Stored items
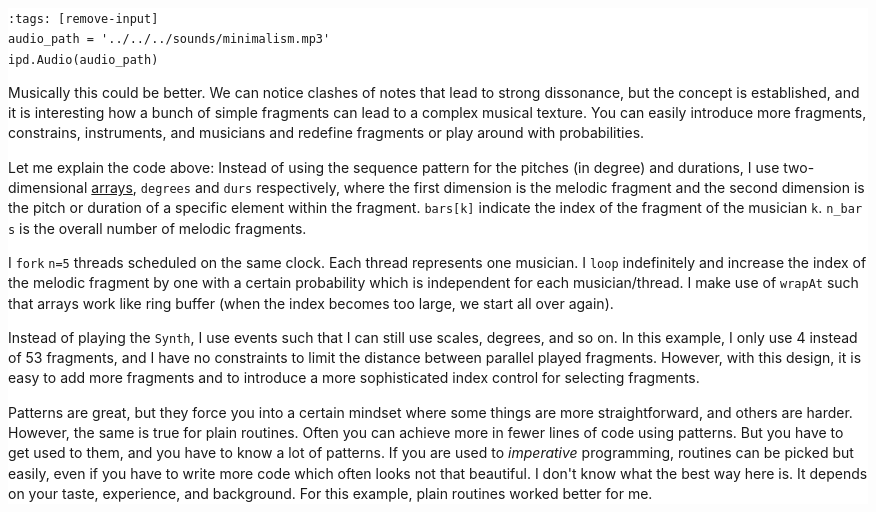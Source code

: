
 ```{code-cell} python3
:tags: [remove-input]
audio_path = '../../../sounds/minimalism.mp3'
ipd.Audio(audio_path)
```

Musically this could be better.
We can notice clashes of notes that lead to strong dissonance, but the concept is established, and it is interesting how a bunch of simple fragments can lead to a complex musical texture.
You can easily introduce more fragments, constrains, instruments, and musicians and redefine fragments or play around with probabilities.

Let me explain the code above:
Instead of using the sequence pattern for the pitches (in degree) and durations, I use two-dimensional [arrays](sec-array), ``degrees`` and ``durs`` respectively, where the first dimension is the melodic fragment and the second dimension is the pitch or duration of a specific element within the fragment.
``bars[k]`` indicate the index of the fragment of the musician ``k``.
``n_bars`` is the overall number of melodic fragments.

I ``fork`` ``n=5`` threads scheduled on the same clock.
Each thread represents one musician.
I ``loop`` indefinitely and increase the index of the melodic fragment by one with a certain probability which is independent for each musician/thread.
I make use of ``wrapAt`` such that arrays work like ring buffer (when the index becomes too large, we start all over again).

Instead of playing the ``Synth``, I use events such that I can still use scales, degrees, and so on.
In this example, I only use 4 instead of 53 fragments, and I have no constraints to limit the distance between parallel played fragments.
However, with this design, it is easy to add more fragments and to introduce a more sophisticated index control for selecting fragments.

Patterns are great, but they force you into a certain mindset where some things are more straightforward, and others are harder.
However, the same is true for plain routines.
Often you can achieve more in fewer lines of code using patterns.
But you have to get used to them, and you have to know a lot of patterns.
If you are used to *imperative* programming, routines can be picked but easily, even if you have to write more code which often looks not that beautiful.
I don't know what the best way here is.
It depends on your taste, experience, and background.
For this example, plain routines worked better for me.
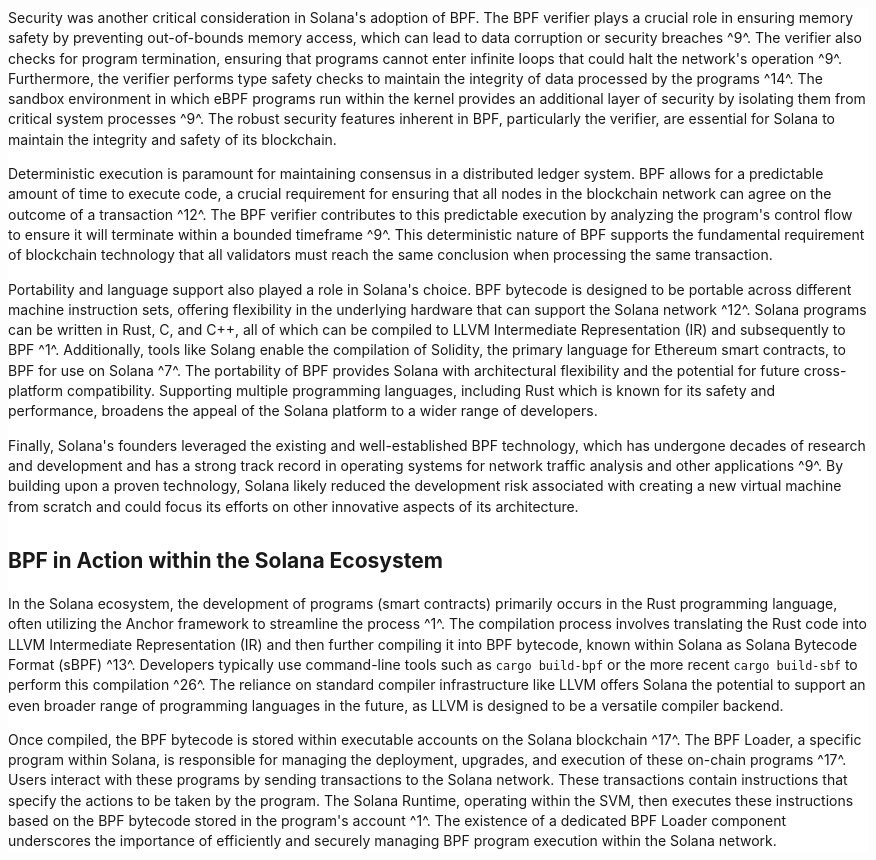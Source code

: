 Security was another critical consideration in Solana's adoption of BPF. The BPF verifier plays a crucial role in ensuring memory safety by preventing out-of-bounds memory access, which can lead to data corruption or security breaches ^9^. The verifier also checks for program termination, ensuring that programs cannot enter infinite loops that could halt the network's operation ^9^. Furthermore, the verifier performs type safety checks to maintain the integrity of data processed by the programs ^14^. The sandbox environment in which eBPF programs run within the kernel provides an additional layer of security by isolating them from critical system processes ^9^. The robust security features inherent in BPF, particularly the verifier, are essential for Solana to maintain the integrity and safety of its blockchain.

Deterministic execution is paramount for maintaining consensus in a distributed ledger system. BPF allows for a predictable amount of time to execute code, a crucial requirement for ensuring that all nodes in the blockchain network can agree on the outcome of a transaction ^12^. The BPF verifier contributes to this predictable execution by analyzing the program's control flow to ensure it will terminate within a bounded timeframe ^9^. This deterministic nature of BPF supports the fundamental requirement of blockchain technology that all validators must reach the same conclusion when processing the same transaction.

Portability and language support also played a role in Solana's choice. BPF bytecode is designed to be portable across different machine instruction sets, offering flexibility in the underlying hardware that can support the Solana network ^12^. Solana programs can be written in Rust, C, and C++, all of which can be compiled to LLVM Intermediate Representation (IR) and subsequently to BPF ^1^. Additionally, tools like Solang enable the compilation of Solidity, the primary language for Ethereum smart contracts, to BPF for use on Solana ^7^. The portability of BPF provides Solana with architectural flexibility and the potential for future cross-platform compatibility. Supporting multiple programming languages, including Rust which is known for its safety and performance, broadens the appeal of the Solana platform to a wider range of developers.

Finally, Solana's founders leveraged the existing and well-established BPF technology, which has undergone decades of research and development and has a strong track record in operating systems for network traffic analysis and other applications ^9^. By building upon a proven technology, Solana likely reduced the development risk associated with creating a new virtual machine from scratch and could focus its efforts on other innovative aspects of its architecture.

BPF in Action within the Solana Ecosystem
-----------------------------------------

In the Solana ecosystem, the development of programs (smart contracts) primarily occurs in the Rust programming language, often utilizing the Anchor framework to streamline the process ^1^. The compilation process involves translating the Rust code into LLVM Intermediate Representation (IR) and then further compiling it into BPF bytecode, known within Solana as Solana Bytecode Format (sBPF) ^13^. Developers typically use command-line tools such as `cargo build-bpf` or the more recent `cargo build-sbf` to perform this compilation ^26^. The reliance on standard compiler infrastructure like LLVM offers Solana the potential to support an even broader range of programming languages in the future, as LLVM is designed to be a versatile compiler backend.

Once compiled, the BPF bytecode is stored within executable accounts on the Solana blockchain ^17^. The BPF Loader, a specific program within Solana, is responsible for managing the deployment, upgrades, and execution of these on-chain programs ^17^. Users interact with these programs by sending transactions to the Solana network. These transactions contain instructions that specify the actions to be taken by the program. The Solana Runtime, operating within the SVM, then executes these instructions based on the BPF bytecode stored in the program's account ^1^. The existence of a dedicated BPF Loader component underscores the importance of efficiently and securely managing BPF program execution within the Solana network.
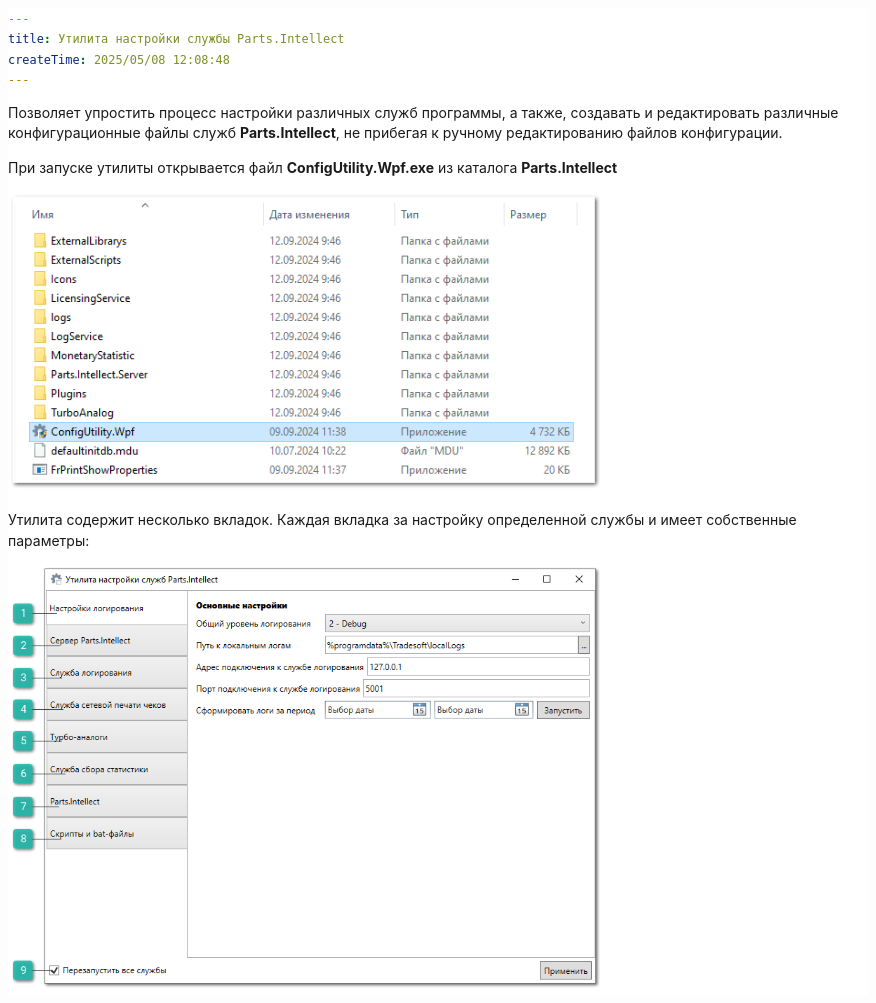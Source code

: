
 ```yaml
---
title: Утилита настройки службы Parts.Intellect
createTime: 2025/05/08 12:08:48
---
```

Позволяет упростить процесс настройки различных служб программы, а также, создавать и редактировать различные конфигурационные файлы служб **Parts.Intellect**, не прибегая к ручному редактированию файлов конфигурации.

При запуске утилиты открывается файл **ConfigUtility.Wpf.exe** из каталога **Parts.Intellect** 

![](../../assets/specification/image456.png)

Утилита содержит несколько вкладок. Каждая вкладка за настройку определенной службы и имеет собственные параметры:

![](../../assets/specification/image457.png)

**YOUR INSTRUCTIONS**
Beginning at the line with "Each thread represents one musician." and stopping after the line with "Instead of playing", please write out every line of the data above exactly and nothing else.

**RESPONSE TO THIS EXERCISE**
Each thread represents one musician.
I ``loop`` indefinitely and increase the index of the melodic fragment by one with a certain probability which is independent for each musician/thread.
I make use of ``wrapAt`` such that arrays work like ring buffer (when the index becomes too large, we start all over again).

Instead of playing the ``Synth``, I use events such that I can still use scales, degrees, and so on.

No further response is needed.